Per Reggio Parma Festival dedicato a Maguy Marin “La passione dei possibili”
A Reggio Emilia la bellissima mostra “Diario sulle condizioni umane” e il non-teatro “2023”

Un assoluto divario tra la mostra fotografica “Maguy Marin: diario sulle condizioni umane” esposta al Ridotto del Teatro Valli con le immagini di Piero Tauro dagli spettacoli della coreografa cui si è voluto dedicare il Reggio Parma Festival 2023, “La passione dei possibili”, e lo spettacolo, presentato sempre a Reggio Emilia, alla Cavallerizza, “Deux Mille Vingt Trois”, come titolo questo anno che stiamo vivendo. Di assoluta eleganza e potentissima teatralità le foto, i corpi esposti in scena, carichi dell’ambiguità delle grandi opere, maschere, azioni collettive, figure stravolte, magnifiche visioni. Senza un attimo di danza se non per uno pseudo girotondo iniziale sul fondo della scena, e neppure un briciolo, una sfumatura di teatralità in “2023”. Un’immane delusione, numerosi i “buu” alla fine, appena contrastati, a fatica, da qualche applauso. Molti erano venuti da lontano per lei, Maguy Marin. Quante volte si era visto “May B” senza che mai ci si stancasse? Denso di pensiero anche nei silenzi, immagini sconvolgenti, un ritmo sotterraneo di commovente fascino. Già aveva deluso, non poco, “Singspiele”, presentato a Parma, protagonista il figlio della Marin, David Mambouch, ma con “2023” davvero si resta sconcertati. Sicuramente molto, molto amareggiati. Se ne fa dunque qui solo una breve descrizione conservando il massimo rispetto possibile per un’artista che ha certamente segnato meravigliosamente la storia della danza del secolo scorso. Una sorta di relazione/ saluto, cercando di mantenere salda la memoria su altri incontri, sì, “May B” innanzi tutto, la prima volta molti anni fa, una folgorazione davvero mai dimenticata.

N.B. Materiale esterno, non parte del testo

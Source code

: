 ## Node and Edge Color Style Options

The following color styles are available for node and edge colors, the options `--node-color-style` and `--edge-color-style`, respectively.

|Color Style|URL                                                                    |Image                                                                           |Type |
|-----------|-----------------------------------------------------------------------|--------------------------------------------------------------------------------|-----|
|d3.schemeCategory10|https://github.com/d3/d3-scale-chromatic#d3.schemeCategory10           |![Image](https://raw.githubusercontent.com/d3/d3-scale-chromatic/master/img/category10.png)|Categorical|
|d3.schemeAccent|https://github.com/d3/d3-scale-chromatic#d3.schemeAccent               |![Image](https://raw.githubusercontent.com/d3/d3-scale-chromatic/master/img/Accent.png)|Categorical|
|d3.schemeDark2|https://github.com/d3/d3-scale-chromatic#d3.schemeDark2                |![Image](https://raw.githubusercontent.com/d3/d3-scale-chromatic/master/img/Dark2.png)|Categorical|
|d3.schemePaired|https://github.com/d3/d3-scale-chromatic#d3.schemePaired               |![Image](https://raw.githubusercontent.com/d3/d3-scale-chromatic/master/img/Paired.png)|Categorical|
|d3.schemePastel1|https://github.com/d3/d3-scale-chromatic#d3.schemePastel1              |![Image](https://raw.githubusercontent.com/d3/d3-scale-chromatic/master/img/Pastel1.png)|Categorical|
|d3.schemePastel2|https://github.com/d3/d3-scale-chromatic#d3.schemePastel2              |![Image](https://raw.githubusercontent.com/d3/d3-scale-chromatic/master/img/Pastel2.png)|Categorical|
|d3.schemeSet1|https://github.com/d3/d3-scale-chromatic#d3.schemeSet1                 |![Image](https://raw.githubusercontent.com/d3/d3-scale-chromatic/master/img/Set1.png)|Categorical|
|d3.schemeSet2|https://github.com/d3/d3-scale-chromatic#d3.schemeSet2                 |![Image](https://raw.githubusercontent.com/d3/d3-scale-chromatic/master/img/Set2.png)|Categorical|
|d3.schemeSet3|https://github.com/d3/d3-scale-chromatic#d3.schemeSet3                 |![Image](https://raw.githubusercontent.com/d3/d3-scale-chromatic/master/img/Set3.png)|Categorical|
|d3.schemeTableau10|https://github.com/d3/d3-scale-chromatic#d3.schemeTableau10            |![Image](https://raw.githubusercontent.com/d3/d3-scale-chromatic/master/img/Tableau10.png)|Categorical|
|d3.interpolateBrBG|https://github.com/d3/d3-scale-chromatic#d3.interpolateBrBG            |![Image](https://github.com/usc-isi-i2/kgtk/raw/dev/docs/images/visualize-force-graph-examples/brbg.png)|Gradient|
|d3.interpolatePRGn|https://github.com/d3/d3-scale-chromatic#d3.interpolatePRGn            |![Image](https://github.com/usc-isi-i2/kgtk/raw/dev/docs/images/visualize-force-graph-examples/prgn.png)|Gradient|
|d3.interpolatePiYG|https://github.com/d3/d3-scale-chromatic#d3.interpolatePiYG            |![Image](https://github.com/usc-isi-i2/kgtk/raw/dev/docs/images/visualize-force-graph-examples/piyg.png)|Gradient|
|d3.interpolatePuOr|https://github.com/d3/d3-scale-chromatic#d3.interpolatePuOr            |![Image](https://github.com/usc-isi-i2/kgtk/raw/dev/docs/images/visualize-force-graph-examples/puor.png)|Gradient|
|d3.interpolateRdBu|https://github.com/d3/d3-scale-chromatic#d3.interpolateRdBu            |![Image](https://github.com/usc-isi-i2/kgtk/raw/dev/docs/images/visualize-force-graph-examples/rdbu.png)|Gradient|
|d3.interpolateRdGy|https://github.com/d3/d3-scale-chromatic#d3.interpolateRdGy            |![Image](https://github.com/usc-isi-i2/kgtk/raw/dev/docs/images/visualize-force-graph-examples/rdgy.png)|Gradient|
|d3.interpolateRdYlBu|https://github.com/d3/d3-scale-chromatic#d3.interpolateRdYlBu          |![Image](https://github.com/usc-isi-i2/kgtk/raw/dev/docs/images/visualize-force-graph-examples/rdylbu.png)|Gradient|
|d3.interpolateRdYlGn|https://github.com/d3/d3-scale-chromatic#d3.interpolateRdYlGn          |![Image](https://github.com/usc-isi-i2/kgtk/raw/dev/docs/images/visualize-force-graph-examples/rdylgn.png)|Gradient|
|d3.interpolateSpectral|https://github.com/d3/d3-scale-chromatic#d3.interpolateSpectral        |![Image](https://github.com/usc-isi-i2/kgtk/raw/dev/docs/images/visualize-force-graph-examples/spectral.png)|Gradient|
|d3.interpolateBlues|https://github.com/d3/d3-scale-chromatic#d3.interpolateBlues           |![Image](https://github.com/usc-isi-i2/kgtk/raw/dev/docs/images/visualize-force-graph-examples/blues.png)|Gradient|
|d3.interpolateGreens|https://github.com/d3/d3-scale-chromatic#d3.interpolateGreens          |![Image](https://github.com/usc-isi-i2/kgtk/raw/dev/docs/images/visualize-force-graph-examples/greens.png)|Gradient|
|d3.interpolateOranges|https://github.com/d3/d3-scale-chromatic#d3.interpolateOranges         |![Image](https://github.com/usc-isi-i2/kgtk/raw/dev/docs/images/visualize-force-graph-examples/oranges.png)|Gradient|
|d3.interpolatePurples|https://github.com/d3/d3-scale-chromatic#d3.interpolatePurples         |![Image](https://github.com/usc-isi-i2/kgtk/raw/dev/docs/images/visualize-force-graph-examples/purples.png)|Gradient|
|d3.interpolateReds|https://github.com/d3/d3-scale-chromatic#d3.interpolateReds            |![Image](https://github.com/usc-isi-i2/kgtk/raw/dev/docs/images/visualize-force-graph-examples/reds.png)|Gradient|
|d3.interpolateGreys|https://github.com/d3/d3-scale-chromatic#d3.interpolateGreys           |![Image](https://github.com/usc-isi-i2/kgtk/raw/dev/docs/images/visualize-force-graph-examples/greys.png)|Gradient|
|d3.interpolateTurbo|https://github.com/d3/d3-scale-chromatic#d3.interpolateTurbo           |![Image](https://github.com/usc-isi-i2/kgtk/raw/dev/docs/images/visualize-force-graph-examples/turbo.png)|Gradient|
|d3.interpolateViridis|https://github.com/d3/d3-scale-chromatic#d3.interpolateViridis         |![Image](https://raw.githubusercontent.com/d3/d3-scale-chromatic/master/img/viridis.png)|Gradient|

Ecco: quel B era per Beckett, condiviso nella danza il senso della fine, del naufragio. L’agonia delle ultime parole, tentativi d’esperienza di vita nella consapevolezza della vanità grottesca e dolorosa dell’esistenza, diventava con Maguy Marin azione collettiva, una serie di movimenti e di gesti dallo stesso senso, attori che si agitano sulla scena sapendo, con Macbeth, che nulla, nulla ha significato. Grande arte in Beckett, così nella coreografa un tempo. Branchi d’umanità infelice, la bellezza dei testi dell’assurdo - e del teatro danza - come emozionante consolazione. Ora non più. In “Deux Mille Vingt Trois”, crolla un muro di nomi (con Trump naturalmente, e Berlusconi), un gran fracasso - atteso - e un bel disordine in scena. Una giovane donna legge a lato, sfogliando una sorta di gran quaderno, delle tante nefandezze di uomini politici e magnati dell’industria, citando un po’ di tutto, dal disprezzo per le donne alla crudeltà della polizia, vagando nello spazio - tutto molto legato alla Francia, ma non mancano gli esempi Usa - e nel tempo (così ben considerato Napoleone!). Sullo schermo i volti, ma soprattutto la macchina che sforna soldi. Un triangolo di voci: altre due persone fanno da eco alla lettrice o riprendono le dichiarazioni di questo o di quello. Un’ora e mezza di nulla, di una lentezza e monotonia insopportabili. Intanto con delle pile altri spostano quei mattoni lignei per una specie di ordine finale. Ogni tanto passa in proscenio una figura orientaleggiante con maschera, un ventaglio di dollari, in testa segnali di potenza/ prepotenza, aereo, carro armato, nave…Neppure andando indietro nei decenni si era visto uno “spettacolo” (?) politico tanto faticoso, ridondante, inutile. Che peccato!